The debtor argued that (i) the stay prohibited exercise of stoppage rights, (ii) instead of allowing stoppage and disposition of the sugar, the bankruptcy court should have compelled assumption or rejection of the sugar contract, which was technically the only relief requested by the sugar seller, and (iii) under sections 544 and 545 of the Bankruptcy Code, the debtor had the right to avoid whatever interest arose because of the seller’s stoppage rights.
The court rejected the debtor’s argument that the exercise of stoppage rights violated the automatic stay. Because it found, for the reasons described below, that a seller has a right of stoppage under the Bankruptcy Code, it didn’t consider whether the stoppage right violates the stay and is prohibited per se as an act to obtain possession of estate property. Instead, it considered whether the stay requires a seller to seek stay relief before exercising a stoppage right and concluded that the practical effect of such a requirement would deny the seller its stoppage right because of the usually short time in which the right may be exercised before receipt of the goods by the buyer occurs and cuts off the right. It analogized stoppage to making a written demand for reclamation, an action expressly permitted by the Bankruptcy Code, notwithstanding the automatic stay. It distinguished stoppage from disposition of the goods, however, which presumably can occur only after relief from the stay.

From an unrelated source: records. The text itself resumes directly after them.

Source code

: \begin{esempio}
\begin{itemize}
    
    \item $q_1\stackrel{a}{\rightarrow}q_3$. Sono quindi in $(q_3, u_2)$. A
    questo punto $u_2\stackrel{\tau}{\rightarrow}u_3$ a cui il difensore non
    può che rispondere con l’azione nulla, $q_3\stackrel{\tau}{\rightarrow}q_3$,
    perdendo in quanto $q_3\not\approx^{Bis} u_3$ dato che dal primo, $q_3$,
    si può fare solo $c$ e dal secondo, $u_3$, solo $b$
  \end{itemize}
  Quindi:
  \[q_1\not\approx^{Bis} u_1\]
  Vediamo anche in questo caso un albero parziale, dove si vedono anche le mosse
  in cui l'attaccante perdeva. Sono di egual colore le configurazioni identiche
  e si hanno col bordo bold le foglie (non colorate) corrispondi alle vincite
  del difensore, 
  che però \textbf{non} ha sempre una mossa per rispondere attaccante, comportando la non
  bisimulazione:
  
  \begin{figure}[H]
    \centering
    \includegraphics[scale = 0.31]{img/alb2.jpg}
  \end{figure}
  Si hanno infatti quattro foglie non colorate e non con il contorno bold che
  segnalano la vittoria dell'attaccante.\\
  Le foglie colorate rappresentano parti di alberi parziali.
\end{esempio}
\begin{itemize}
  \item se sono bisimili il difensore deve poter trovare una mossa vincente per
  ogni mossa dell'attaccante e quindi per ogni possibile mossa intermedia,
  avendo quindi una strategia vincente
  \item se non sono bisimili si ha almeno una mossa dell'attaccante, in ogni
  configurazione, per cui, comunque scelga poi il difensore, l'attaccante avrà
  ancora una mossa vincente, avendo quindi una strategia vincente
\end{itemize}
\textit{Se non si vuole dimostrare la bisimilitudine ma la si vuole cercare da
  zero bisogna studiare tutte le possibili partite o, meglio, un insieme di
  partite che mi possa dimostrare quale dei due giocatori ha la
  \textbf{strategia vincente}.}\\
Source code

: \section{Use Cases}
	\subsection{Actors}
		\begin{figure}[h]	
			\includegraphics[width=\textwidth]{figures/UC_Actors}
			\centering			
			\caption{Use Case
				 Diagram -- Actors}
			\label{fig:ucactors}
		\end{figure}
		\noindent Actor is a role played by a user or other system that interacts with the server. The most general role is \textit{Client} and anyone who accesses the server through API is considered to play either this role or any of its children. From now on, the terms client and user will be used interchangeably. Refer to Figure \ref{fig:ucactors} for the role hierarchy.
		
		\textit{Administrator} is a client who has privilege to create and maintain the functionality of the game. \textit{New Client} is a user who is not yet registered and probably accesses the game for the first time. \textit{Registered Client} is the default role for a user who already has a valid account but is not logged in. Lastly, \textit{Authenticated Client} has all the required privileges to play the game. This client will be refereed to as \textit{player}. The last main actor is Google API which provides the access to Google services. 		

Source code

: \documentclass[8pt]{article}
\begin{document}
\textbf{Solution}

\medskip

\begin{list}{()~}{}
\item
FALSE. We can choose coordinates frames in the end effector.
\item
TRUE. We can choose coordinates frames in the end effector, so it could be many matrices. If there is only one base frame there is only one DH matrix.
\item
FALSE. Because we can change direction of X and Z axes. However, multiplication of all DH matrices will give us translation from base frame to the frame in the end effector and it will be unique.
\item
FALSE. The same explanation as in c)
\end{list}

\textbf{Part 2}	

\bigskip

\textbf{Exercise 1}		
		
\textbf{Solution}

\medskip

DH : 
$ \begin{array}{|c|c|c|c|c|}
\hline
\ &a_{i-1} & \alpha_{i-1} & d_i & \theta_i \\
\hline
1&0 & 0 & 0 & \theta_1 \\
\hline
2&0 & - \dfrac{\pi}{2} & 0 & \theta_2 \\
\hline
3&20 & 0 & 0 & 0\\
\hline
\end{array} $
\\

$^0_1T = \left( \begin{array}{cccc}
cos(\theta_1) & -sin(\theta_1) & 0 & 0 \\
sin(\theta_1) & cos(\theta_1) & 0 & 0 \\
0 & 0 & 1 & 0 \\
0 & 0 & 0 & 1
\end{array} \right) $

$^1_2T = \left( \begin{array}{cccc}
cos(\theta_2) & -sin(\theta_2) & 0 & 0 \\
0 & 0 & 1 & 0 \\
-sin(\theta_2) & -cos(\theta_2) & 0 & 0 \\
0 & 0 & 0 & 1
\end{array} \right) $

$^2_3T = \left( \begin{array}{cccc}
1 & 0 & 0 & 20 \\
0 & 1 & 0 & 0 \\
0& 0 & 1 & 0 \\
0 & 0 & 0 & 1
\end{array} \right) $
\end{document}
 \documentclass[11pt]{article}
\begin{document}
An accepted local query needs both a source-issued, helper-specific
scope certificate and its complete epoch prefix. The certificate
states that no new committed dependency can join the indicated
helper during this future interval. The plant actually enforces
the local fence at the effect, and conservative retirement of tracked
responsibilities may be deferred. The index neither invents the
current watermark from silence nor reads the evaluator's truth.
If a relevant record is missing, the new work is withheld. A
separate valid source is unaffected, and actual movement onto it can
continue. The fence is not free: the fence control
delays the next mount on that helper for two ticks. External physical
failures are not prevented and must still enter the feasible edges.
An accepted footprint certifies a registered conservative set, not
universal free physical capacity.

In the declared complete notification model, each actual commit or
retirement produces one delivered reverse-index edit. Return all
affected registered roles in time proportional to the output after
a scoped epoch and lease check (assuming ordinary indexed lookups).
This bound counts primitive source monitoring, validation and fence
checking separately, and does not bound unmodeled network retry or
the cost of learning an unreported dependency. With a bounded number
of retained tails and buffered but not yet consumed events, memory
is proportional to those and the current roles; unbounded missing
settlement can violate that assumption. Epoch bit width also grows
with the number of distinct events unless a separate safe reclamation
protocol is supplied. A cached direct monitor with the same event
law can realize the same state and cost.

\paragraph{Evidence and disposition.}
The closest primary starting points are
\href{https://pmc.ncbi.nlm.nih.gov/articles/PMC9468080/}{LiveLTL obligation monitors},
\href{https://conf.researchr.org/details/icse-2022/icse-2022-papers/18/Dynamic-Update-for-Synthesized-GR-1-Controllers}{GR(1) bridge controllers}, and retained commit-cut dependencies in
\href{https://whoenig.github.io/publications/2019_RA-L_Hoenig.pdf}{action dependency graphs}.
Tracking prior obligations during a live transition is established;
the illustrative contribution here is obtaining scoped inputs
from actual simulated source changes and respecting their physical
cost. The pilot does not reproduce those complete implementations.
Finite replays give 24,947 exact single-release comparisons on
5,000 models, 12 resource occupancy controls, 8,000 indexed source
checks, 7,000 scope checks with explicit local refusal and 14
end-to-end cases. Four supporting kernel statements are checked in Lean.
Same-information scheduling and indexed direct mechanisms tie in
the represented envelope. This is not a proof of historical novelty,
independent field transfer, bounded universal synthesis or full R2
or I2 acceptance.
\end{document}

The court remanded on the debtor’s argument that the bankruptcy court should have ruled only on whether the debtor was compelled to assume or reject the contract for determinations of whether the debtor waived the argument, and further consideration if the argument was not waived. It did say, however, that granting the seller the “right effectively to cancel the sugar contracts and to dispose of the sugar needed to have been predicated on an order requiring either assumption or rejection followed by [the debtor’s] rejection of the contracts; or assumption by [the debtor] negated by the failure to provide assurances of performance . . . .” Otherwise, the court held, the debtor was not yet required to assume or reject the contract or prove that it could perform, and it was “denied its rights by the court allowing [the seller] to sell the sugar and litigate only with [the bank] over proceeds.” From the court’s discussion, it appears that, although this court would allow a seller to stop shipment of goods in transit without relief from the court, it would require a seller to move to compel assumption or rejection of any contract governing the sale, and possibly relief from the stay, before exercising any further rights.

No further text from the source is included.